## Required action:
Pull out each line of the records holding the string "version".

+++ Extracted material

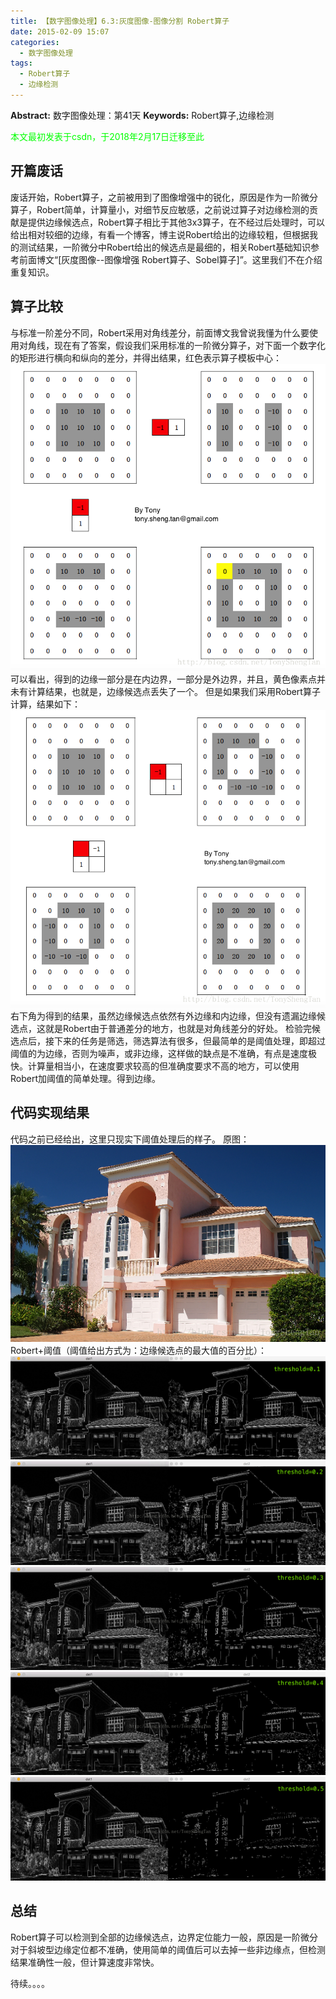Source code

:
 ```yaml
---
title: 【数字图像处理】6.3:灰度图像-图像分割 Robert算子
date: 2015-02-09 15:07
categories:
  - 数字图像处理
tags:
  - Robert算子
  - 边缘检测
---
```

**Abstract:** 数字图像处理：第41天
**Keywords:** Robert算子,边缘检测
<!--more-->
<font color="00FF00">本文最初发表于csdn，于2018年2月17日迁移至此</font>
## 开篇废话
废话开始，Robert算子，之前被用到了图像增强中的锐化，原因是作为一阶微分算子，Robert简单，计算量小，对细节反应敏感，之前说过算子对边缘检测的贡献是提供边缘候选点，Robert算子相比于其他3x3算子，在不经过后处理时，可以给出相对较细的边缘，有看一个博客，博主说Robert给出的边缘较粗，但根据我的测试结果，一阶微分中Robert给出的候选点是最细的，相关Robert基础知识参考前面博文“[灰度图像--图像增强 Robert算子、Sobel算子]”。这里我们不在介绍重复知识。
## 算子比较
与标准一阶差分不同，Robert采用对角线差分，前面博文我曾说我懂为什么要使用对角线，现在有了答案，假设我们采用标准的一阶微分算子，对下面一个数字化的矩形进行横向和纵向的差分，并得出结果，红色表示算子模板中心：
![SouthEast][]
可以看出，得到的边缘一部分是在内边界，一部分是外边界，并且，黄色像素点并未有计算结果，也就是，边缘候选点丢失了一个。
但是如果我们采用Robert算子计算，结果如下：
![SouthEast 1][]
右下角为得到的结果，虽然边缘候选点依然有外边缘和内边缘，但没有遗漏边缘候选点，这就是Robert由于普通差分的地方，也就是对角线差分的好处。
检验完候选点后，接下来的任务是筛选，筛选算法有很多，但最简单的是阈值处理，即超过阈值的为边缘，否则为噪声，或非边缘，这样做的缺点是不准确，有点是速度极快。计算量相当小，在速度要求较高的但准确度要求不高的地方，可以使用Robert加阈值的简单处理。得到边缘。
## 代码实现结果
代码之前已经给出，这里只现实下阈值处理后的样子。
原图：
![SouthEast 2][]
Robert+阈值（阈值给出方式为：边缘候选点的最大值的百分比）：
![Center][]
![Center 1][]
![Center 2][]
![Center 3][]
![Center 4][]
## 总结
Robert算子可以检测到全部的边缘候选点，边界定位能力一般，原因是一阶微分对于斜坡型边缘定位都不准确，使用简单的阈值后可以去掉一些非边缘点，但检测结果准确性一般，但计算速度非常快。

待续。。。。



[SouthEast]: DIP-6-3-灰度图像-图像分割-Robert算子/20150209144156102.png
[SouthEast 1]: DIP-6-3-灰度图像-图像分割-Robert算子/20150209144346238.png
[SouthEast 2]: DIP-6-3-灰度图像-图像分割-Robert算子/20150209150136540.png
[Center]: DIP-6-3-灰度图像-图像分割-Robert算子/20150209150250596.png
[Center 1]: DIP-6-3-灰度图像-图像分割-Robert算子/20150209150302546.png
[Center 2]: DIP-6-3-灰度图像-图像分割-Robert算子/20150209150311142.png
[Center 3]: DIP-6-3-灰度图像-图像分割-Robert算子/20150209150322449.png
[Center 4]: DIP-6-3-灰度图像-图像分割-Robert算子/20150209150329641.png
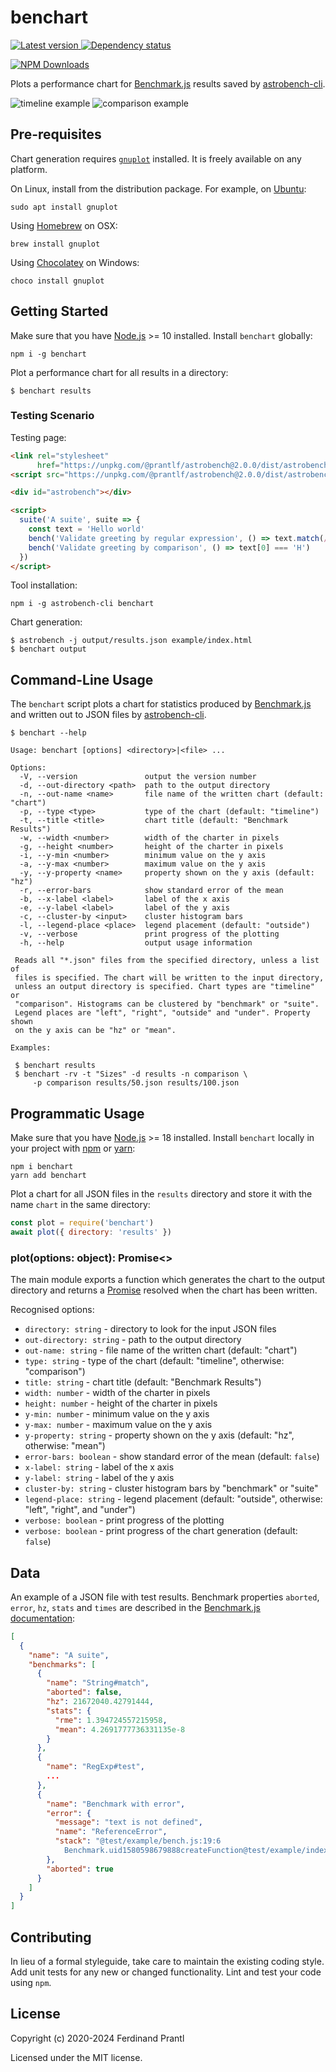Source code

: # benchart

[![Latest version](https://img.shields.io/npm/v/benchart)
 ![Dependency status](https://img.shields.io/librariesio/release/npm/benchart)
](https://www.npmjs.com/package/benchart)

[![NPM Downloads](https://nodei.co/npm/benchart.png?downloads=true&stars=true)](https://www.npmjs.com/package/benchart)

Plots a performance chart for [Benchmark.js] results saved by [astrobench-cli].

![timeline example](doc/timeline.png) ![comparison example](doc/comparison.png)

## Pre-requisites

Chart generation requires [`gnuplot`] installed. It is freely available on any platform.

On Linux, install from the distribution package. For example, on [Ubuntu]:

```
sudo apt install gnuplot
```

Using [Homebrew] on OSX:

```
brew install gnuplot
```

Using [Chocolatey] on Windows:

```
choco install gnuplot
```

## Getting Started

Make sure that you have [Node.js] >= 10 installed. Install `benchart` globally:

```
npm i -g benchart
```

Plot a performance chart for all results in a directory:

```
$ benchart results
```

### Testing Scenario

Testing page:

```html
<link rel="stylesheet"
      href="https://unpkg.com/@prantlf/astrobench@2.0.0/dist/astrobench.min.css">
<script src="https://unpkg.com/@prantlf/astrobench@2.0.0/dist/astrobench.min.js"></script>

<div id="astrobench"></div>

<script>
  suite('A suite', suite => {
    const text = 'Hello world'
    bench('Validate greeting by regular expression', () => text.match(/^H/))
    bench('Validate greeting by comparison', () => text[0] === 'H')
  })
</script>
```

Tool installation:

```
npm i -g astrobench-cli benchart
```

Chart generation:

```
$ astrobench -j output/results.json example/index.html
$ benchart output
```

## Command-Line Usage

The `benchart` script plots a chart for statistics produced by [Benchmark.js] and written out to JSON files by [astrobench-cli].

```
$ benchart --help

Usage: benchart [options] <directory>|<file> ...

Options:
  -V, --version               output the version number
  -d, --out-directory <path>  path to the output directory
  -n, --out-name <name>       file name of the written chart (default: "chart")
  -p, --type <type>           type of the chart (default: "timeline")
  -t, --title <title>         chart title (default: "Benchmark Results")
  -w, --width <number>        width of the charter in pixels
  -g, --height <number>       height of the charter in pixels
  -i, --y-min <number>        minimum value on the y axis
  -a, --y-max <number>        maximum value on the y axis
  -y, --y-property <name>     property shown on the y axis (default: "hz")
  -r, --error-bars            show standard error of the mean
  -b, --x-label <label>       label of the x axis
  -e, --y-label <label>       label of the y axis
  -c, --cluster-by <input>    cluster histogram bars
  -l, --legend-place <place>  legend placement (default: "outside")
  -v, --verbose               print progress of the plotting
  -h, --help                  output usage information

 Reads all "*.json" files from the specified directory, unless a list of
 files is specified. The chart will be written to the input directory,
 unless an output directory is specified. Chart types are "timeline" or
 "comparison". Histograms can be clustered by "benchmark" or "suite".
 Legend places are "left", "right", "outside" and "under". Property shown
 on the y axis can be "hz" or "mean".

Examples:

 $ benchart results
 $ benchart -rv -t "Sizes" -d results -n comparison \
     -p comparison results/50.json results/100.json
```

## Programmatic Usage

Make sure that you have [Node.js] >= 18 installed. Install `benchart` locally in your project  with [npm] or [yarn]:

```
npm i benchart
yarn add benchart
```

Plot a chart for all JSON files in the `results` directory and store it with the name `chart` in the same directory:

```js
const plot = require('benchart')
await plot({ directory: 'results' })
```

### plot(options: object): Promise<>

The main module exports a function which generates the chart to the output directory and returns a [Promise] resolved when the chart has been written.

Recognised options:

* `directory: string` - directory to look for the input JSON files
* `out-directory: string` - path to the output directory
* `out-name: string` - file name of the written chart (default: "chart")
* `type: string` - type of the chart (default: "timeline", otherwise: "comparison")
* `title: string` - chart title (default: "Benchmark Results")
* `width: number` - width of the charter in pixels
* `height: number` - height of the charter in pixels
* `y-min: number` - minimum value on the y axis
* `y-max: number` - maximum value on the y axis
* `y-property: string` - property shown on the y axis (default: "hz", otherwise: "mean")
* `error-bars: boolean` - show standard error of the mean (default: `false`)
* `x-label: string` - label of the x axis
* `y-label: string` - label of the y axis
* `cluster-by: string` - cluster histogram bars by "benchmark" or "suite"
* `legend-place: string` - legend placement (default: "outside", otherwise: "left", "right", and "under")
* `verbose: boolean` - print progress of the plotting
* `verbose: boolean` - print progress of the chart generation (default: `false`)

## Data

An example of a JSON file with test results. Benchmark properties `aborted`, `error`, `hz`, `stats` and `times` are described in the [Benchmark.js documentation]:

```json
[
  {
    "name": "A suite",
    "benchmarks": [
      {
        "name": "String#match",
        "aborted": false,
        "hz": 21672040.42791444,
        "stats": {
          "rme": 1.394724557215958,
          "mean": 4.2691777736331135e-8
        }
      },
      {
        "name": "RegExp#test",
        ...
      },
      {
        "name": "Benchmark with error",
        "error": {
          "message": "text is not defined",
          "name": "ReferenceError",
          "stack": "@test/example/bench.js:19:6
            Benchmark.uid1580598679888createFunction@test/example/index.html:3:124"
        },
        "aborted": true
      }
    ]
  }
]
```

## Contributing

In lieu of a formal styleguide, take care to maintain the existing coding
style.  Add unit tests for any new or changed functionality. Lint and test
your code using `npm`.

## License

Copyright (c) 2020-2024 Ferdinand Prantl

Licensed under the MIT license.

[`gnuplot`]: http://www.gnuplot.info/
[Ubuntu]: https://ubuntu.com/
[Homebrew]: https://brew.sh/
[Chocolatey]: https://chocolatey.org/
[astrobench-cli]: http://github.com/prantlf/astrobench-cli
[Benchmark.js]: https://benchmarkjs.com/
[Node.js]: http://nodejs.org/
[npm]: https://www.npmjs.org/
[yarn]: https://yarnpkg.com/
[Promise]: https://developer.mozilla.org/en-US/docs/Web/JavaScript/Reference/Global_Objects/Promise
[Benchmark.js documentation]: https://benchmarkjs.com/docs
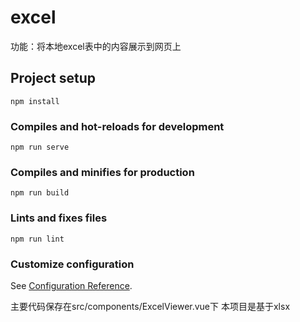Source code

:# excel
功能：将本地excel表中的内容展示到网页上
## Project setup
```
npm install
```

### Compiles and hot-reloads for development
```
npm run serve
```

### Compiles and minifies for production
```
npm run build
```

### Lints and fixes files
```
npm run lint
```

### Customize configuration
See [Configuration Reference](https://cli.vuejs.org/config/).

主要代码保存在src/components/ExcelViewer.vue下
本项目是基于xlsx
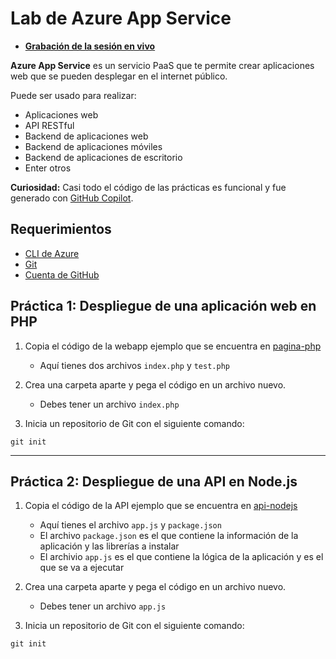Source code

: # Lab de Azure App Service

- **[Grabación de la sesión en vivo]()**

**Azure App Service** es un servicio PaaS que te permite  crear aplicaciones web que se pueden desplegar en el internet público.

Puede ser usado para realizar:
- Aplicaciones web
- API RESTful
- Backend de aplicaciones web
- Backend de aplicaciones móviles
- Backend de aplicaciones de escritorio
- Enter otros

**Curiosidad:** Casi todo el código de las prácticas es funcional y fue generado con [GitHub Copilot](https://copilot.github.com/).

## Requerimientos
- [CLI de Azure](https://docs.microsoft.com/en-us/cli/azure/install-azure-cli)
- [Git](https://git-scm.com/downloads)
- [Cuenta de GitHub](https://github.com/)

## Práctica 1: Despliegue de una aplicación web en PHP

1. Copia el código de la webapp ejemplo que se encuentra en [pagina-php](/pagina-php)
    - Aquí tienes dos archivos  `index.php` y `test.php`
2. Crea una carpeta aparte y pega el código en un archivo nuevo.
   - Debes tener un archivo `index.php`

3. Inicia un repositorio de Git con el siguiente comando:
```GitHub
git init
```
__________________
## Práctica 2: Despliegue de una API en Node.js
1. Copia el código de la API ejemplo que se encuentra en [api-nodejs](/api-nodejs)
    - Aquí tienes el archivo `app.js` y `package.json`
    - El archivo `package.json` es el que contiene la información de la aplicación y las librerías a instalar
    - El archivio `app.js` es el que contiene la lógica de la aplicación y es el que se va a ejecutar
2. Crea una carpeta aparte y pega el código en un archivo nuevo.
   - Debes tener un archivo `app.js`

3. Inicia un repositorio de Git con el siguiente comando:
```GitHub
git init
```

++++++

## Task output:
[![Latest version](https://img.shields.io/npm/v/benchart)
  -V, --version               output the version number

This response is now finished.